(DATA Opens)

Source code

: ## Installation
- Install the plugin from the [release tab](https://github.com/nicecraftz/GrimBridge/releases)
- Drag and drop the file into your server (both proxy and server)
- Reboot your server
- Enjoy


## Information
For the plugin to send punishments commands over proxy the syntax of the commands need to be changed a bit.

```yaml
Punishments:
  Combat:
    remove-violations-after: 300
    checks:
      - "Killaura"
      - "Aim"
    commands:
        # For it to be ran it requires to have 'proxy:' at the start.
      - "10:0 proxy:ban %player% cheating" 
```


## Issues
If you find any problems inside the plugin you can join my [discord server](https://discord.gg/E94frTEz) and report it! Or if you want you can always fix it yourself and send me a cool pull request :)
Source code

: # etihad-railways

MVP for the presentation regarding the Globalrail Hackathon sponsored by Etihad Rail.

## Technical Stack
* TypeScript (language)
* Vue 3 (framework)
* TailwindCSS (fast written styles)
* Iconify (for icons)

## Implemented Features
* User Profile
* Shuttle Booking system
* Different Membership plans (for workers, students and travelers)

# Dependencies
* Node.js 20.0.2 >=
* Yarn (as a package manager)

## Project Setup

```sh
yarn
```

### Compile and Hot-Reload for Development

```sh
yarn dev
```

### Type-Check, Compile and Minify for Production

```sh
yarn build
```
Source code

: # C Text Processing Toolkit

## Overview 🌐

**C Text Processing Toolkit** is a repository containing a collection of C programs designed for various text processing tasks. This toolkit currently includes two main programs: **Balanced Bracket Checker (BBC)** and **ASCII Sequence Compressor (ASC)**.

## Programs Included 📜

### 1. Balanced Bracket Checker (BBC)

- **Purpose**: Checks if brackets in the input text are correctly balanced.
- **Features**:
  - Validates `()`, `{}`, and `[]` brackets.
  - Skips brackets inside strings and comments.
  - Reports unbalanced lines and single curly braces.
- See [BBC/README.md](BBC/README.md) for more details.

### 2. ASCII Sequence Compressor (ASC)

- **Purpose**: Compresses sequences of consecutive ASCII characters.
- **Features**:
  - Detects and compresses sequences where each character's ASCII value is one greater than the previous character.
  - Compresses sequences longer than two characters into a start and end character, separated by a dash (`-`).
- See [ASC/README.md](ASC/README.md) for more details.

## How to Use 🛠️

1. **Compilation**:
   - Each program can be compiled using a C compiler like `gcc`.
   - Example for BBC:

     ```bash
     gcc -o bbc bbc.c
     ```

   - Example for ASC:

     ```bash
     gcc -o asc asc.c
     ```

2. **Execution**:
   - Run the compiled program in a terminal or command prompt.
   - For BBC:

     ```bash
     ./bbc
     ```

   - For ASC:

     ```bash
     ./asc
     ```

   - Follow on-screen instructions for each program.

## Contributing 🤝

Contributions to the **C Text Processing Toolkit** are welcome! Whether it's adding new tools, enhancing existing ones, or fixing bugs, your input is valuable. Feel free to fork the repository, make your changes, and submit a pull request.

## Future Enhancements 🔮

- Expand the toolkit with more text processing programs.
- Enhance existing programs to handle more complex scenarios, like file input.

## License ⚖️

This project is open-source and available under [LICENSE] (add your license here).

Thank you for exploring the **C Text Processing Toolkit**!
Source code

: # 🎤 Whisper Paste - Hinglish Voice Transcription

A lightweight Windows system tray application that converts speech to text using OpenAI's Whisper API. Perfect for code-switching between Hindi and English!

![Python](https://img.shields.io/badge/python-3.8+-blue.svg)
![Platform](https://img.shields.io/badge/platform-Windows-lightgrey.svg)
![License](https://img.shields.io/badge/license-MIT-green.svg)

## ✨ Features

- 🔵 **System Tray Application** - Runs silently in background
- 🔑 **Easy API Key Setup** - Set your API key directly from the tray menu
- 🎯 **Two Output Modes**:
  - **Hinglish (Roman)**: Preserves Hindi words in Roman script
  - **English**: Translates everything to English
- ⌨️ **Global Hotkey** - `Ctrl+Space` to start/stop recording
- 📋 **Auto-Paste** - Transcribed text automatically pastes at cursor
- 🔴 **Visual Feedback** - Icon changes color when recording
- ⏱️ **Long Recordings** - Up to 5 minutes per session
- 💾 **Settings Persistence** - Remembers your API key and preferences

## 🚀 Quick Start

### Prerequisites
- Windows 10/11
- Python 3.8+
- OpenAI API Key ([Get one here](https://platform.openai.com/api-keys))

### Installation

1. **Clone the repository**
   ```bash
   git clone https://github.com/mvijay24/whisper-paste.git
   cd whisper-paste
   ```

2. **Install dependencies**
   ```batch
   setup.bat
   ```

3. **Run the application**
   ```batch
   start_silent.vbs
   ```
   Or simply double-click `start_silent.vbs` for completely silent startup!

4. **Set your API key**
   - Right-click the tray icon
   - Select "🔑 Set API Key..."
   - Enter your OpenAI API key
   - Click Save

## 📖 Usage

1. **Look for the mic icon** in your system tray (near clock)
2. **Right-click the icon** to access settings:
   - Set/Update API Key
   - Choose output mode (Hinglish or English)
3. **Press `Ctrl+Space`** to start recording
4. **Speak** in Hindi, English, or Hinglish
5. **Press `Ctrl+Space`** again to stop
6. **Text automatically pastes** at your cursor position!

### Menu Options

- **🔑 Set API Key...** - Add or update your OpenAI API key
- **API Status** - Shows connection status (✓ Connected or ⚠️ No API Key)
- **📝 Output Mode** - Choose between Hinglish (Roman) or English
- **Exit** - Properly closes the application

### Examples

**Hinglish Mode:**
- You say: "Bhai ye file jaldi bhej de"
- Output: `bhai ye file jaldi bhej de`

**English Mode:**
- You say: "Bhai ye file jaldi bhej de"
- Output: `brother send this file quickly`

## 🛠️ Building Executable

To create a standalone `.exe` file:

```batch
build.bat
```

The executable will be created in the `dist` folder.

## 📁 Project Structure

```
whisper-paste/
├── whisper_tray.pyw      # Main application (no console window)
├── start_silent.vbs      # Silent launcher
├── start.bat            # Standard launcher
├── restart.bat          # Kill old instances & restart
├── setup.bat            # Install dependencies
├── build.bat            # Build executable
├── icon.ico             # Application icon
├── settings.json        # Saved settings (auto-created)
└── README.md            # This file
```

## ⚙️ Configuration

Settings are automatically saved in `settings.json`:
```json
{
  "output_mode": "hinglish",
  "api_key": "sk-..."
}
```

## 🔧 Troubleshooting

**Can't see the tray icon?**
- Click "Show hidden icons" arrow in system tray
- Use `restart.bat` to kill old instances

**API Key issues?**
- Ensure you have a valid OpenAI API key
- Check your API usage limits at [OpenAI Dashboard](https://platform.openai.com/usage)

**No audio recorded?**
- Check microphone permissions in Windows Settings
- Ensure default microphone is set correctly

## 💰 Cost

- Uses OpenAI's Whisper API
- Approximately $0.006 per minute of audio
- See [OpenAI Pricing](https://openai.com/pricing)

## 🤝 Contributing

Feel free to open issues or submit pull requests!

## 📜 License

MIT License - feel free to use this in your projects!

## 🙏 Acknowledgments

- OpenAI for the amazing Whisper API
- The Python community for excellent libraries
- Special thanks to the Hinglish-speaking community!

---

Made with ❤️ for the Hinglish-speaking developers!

(DATA Closes)

• WHAT IS EXPECTED: For this exercise, output exactly the lines above from the line with "### 1. Balanced Bracket Checker (BBC)" to the line with "## Contributing 🤝", counting both, and leave out the rest.

• THE COMPLETED TASK:
### 1. Balanced Bracket Checker (BBC)

- **Purpose**: Checks if brackets in the input text are correctly balanced.
- **Features**:
  - Validates `()`, `{}`, and `[]` brackets.
  - Skips brackets inside strings and comments.
  - Reports unbalanced lines and single curly braces.
- See [BBC/README.md](BBC/README.md) for more details.

### 2. ASCII Sequence Compressor (ASC)

- **Purpose**: Compresses sequences of consecutive ASCII characters.
- **Features**:
  - Detects and compresses sequences where each character's ASCII value is one greater than the previous character.
  - Compresses sequences longer than two characters into a start and end character, separated by a dash (`-`).
- See [ASC/README.md](ASC/README.md) for more details.

## How to Use 🛠️

1. **Compilation**:
   - Each program can be compiled using a C compiler like `gcc`.
   - Example for BBC:

     ```bash
     gcc -o bbc bbc.c
     ```

   - Example for ASC:

     ```bash
     gcc -o asc asc.c
     ```

2. **Execution**:
   - Run the compiled program in a terminal or command prompt.
   - For BBC:

     ```bash
     ./bbc
     ```

   - For ASC:

     ```bash
     ./asc
     ```

   - Follow on-screen instructions for each program.

## Contributing 🤝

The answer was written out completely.